**Problem statement**. Write out, word for word, every line from the one where "- 实践是人类社会的基础，是理解一切社会现象的钥匙" occurs to the final line of the entries, and nothing beyond them.
● ● ● ● ●
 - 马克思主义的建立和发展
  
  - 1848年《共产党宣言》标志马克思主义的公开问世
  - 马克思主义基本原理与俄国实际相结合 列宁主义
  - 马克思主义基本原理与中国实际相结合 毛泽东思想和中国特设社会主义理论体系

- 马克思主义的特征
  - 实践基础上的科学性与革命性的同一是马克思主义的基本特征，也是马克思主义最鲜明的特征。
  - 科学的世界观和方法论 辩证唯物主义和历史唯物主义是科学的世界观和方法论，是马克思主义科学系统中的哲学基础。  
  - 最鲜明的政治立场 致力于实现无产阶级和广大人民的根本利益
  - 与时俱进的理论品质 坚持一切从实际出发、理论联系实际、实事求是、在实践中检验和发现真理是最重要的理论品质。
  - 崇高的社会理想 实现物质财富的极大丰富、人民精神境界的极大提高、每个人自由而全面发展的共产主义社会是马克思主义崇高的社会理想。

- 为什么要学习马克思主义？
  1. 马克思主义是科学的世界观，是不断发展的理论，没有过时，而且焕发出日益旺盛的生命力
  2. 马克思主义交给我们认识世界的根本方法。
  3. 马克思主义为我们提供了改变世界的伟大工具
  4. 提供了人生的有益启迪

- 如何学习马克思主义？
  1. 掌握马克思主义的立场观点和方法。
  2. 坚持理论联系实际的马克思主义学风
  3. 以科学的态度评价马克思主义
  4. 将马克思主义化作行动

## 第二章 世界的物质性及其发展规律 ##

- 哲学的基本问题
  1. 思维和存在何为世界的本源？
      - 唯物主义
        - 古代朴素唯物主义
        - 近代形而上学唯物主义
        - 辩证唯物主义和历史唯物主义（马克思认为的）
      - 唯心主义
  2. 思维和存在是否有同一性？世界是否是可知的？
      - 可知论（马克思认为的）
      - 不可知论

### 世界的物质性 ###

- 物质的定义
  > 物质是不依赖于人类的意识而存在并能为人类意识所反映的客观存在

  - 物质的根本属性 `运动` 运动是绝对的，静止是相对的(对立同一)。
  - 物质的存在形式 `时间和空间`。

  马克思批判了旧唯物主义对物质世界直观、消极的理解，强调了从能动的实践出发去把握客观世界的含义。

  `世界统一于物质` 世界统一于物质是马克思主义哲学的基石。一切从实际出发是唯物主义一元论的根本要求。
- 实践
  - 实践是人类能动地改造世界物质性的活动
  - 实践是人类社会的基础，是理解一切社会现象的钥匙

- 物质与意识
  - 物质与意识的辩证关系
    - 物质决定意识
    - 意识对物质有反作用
● ● ● ● ●
**Written response**.
  - 实践是人类社会的基础，是理解一切社会现象的钥匙

- 物质与意识
  - 物质与意识的辩证关系
    - 物质决定意识
    - 意识对物质有反作用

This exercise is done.